Information given
========================================================================

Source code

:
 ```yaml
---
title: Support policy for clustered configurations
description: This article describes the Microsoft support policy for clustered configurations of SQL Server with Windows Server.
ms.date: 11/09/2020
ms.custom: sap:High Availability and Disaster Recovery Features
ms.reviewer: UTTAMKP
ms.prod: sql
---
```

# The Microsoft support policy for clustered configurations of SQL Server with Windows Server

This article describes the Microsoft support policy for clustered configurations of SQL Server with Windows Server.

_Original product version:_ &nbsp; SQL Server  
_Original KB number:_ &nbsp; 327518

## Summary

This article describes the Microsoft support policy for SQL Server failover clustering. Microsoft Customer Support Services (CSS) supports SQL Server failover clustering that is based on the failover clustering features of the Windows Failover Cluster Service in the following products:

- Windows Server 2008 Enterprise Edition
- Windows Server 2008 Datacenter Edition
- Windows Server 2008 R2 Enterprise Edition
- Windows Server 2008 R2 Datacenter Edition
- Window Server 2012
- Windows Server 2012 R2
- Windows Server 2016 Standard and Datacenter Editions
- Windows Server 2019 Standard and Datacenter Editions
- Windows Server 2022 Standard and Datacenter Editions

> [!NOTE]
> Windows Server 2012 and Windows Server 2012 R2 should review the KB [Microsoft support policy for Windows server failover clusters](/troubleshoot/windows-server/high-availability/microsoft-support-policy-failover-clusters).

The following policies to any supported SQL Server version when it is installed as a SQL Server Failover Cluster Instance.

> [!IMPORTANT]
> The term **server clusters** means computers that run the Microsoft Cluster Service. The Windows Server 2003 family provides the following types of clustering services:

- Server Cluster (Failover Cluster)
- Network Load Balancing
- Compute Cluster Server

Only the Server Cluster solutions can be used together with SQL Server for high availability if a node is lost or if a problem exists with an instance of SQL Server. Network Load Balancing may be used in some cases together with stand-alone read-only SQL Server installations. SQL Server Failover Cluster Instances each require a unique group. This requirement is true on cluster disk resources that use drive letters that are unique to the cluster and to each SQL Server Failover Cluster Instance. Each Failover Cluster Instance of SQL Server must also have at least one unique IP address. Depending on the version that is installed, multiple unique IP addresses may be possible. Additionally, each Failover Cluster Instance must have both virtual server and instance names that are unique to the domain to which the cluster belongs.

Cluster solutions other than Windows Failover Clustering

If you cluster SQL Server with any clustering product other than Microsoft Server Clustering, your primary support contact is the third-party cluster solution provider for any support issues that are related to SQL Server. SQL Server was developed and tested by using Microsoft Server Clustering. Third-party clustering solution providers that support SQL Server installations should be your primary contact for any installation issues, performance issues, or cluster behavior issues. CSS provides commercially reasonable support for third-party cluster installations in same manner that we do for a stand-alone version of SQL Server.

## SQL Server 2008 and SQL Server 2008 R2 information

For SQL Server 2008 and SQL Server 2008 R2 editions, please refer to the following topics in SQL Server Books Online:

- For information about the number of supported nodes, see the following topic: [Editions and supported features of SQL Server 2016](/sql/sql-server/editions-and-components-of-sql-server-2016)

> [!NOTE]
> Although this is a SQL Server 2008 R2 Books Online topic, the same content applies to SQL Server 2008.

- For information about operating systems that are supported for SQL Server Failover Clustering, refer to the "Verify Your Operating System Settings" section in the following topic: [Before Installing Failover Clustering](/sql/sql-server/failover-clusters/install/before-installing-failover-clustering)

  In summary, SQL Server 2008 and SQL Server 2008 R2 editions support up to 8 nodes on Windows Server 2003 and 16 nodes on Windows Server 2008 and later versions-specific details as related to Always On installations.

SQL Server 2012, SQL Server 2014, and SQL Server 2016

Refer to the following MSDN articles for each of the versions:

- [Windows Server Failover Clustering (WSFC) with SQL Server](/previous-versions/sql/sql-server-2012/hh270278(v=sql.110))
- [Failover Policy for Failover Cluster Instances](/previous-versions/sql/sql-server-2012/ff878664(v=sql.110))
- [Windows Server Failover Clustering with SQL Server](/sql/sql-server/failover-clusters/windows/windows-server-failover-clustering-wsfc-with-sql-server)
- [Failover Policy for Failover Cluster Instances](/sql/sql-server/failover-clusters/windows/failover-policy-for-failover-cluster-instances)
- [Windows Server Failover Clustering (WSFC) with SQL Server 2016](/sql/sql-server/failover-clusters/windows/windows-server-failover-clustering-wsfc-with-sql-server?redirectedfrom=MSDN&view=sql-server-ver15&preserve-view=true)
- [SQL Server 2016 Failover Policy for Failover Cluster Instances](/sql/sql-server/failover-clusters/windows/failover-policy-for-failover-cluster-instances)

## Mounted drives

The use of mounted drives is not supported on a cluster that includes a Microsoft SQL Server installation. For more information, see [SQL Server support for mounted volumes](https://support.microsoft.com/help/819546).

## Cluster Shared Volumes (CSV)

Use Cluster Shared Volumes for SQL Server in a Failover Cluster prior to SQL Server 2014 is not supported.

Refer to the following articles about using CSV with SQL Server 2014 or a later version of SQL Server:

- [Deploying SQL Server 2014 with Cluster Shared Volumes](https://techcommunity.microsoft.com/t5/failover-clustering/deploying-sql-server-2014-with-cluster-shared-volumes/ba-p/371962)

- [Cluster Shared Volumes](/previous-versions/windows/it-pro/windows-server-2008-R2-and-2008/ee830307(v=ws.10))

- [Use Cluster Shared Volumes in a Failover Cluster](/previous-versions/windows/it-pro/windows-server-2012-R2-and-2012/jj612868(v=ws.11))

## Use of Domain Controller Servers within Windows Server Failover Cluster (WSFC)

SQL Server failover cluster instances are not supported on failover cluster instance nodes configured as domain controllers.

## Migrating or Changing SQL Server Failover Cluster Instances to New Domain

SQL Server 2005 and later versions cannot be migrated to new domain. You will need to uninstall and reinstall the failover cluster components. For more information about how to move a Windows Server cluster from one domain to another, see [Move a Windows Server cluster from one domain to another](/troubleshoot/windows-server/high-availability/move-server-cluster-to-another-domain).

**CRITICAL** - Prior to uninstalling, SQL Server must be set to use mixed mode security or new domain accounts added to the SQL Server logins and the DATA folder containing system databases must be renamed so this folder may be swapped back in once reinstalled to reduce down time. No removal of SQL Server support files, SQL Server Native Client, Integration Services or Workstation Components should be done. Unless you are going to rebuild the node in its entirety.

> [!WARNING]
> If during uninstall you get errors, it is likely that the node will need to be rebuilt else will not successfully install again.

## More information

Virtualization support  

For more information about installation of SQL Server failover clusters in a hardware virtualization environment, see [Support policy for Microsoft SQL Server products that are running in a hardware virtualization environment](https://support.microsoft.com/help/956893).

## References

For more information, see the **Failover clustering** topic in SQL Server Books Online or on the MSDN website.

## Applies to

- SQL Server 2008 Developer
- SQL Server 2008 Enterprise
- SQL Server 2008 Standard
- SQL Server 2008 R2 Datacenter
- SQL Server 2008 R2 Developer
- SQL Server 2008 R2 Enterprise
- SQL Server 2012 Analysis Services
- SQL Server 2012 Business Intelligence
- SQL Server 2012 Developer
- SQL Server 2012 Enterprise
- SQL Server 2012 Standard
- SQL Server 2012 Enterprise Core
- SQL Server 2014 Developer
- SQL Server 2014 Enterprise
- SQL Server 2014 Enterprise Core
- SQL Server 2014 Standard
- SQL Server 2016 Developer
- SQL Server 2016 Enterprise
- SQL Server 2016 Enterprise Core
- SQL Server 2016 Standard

========================================================================

What is expected
In the listing above, find every line with the word "supported" and copy it.

Written response
The following policies to any supported SQL Server version when it is installed as a SQL Server Failover Cluster Instance.
- For information about the number of supported nodes, see the following topic: [Editions and supported features of SQL Server 2016](/sql/sql-server/editions-and-components-of-sql-server-2016)
- For information about operating systems that are supported for SQL Server Failover Clustering, refer to the "Verify Your Operating System Settings" section in the following topic: [Before Installing Failover Clustering](/sql/sql-server/failover-clusters/install/before-installing-failover-clustering)
The use of mounted drives is not supported on a cluster that includes a Microsoft SQL Server installation. For more information, see [SQL Server support for mounted volumes](https://support.microsoft.com/help/819546).
Use Cluster Shared Volumes for SQL Server in a Failover Cluster prior to SQL Server 2014 is not supported.
SQL Server failover cluster instances are not supported on failover cluster instance nodes configured as domain controllers.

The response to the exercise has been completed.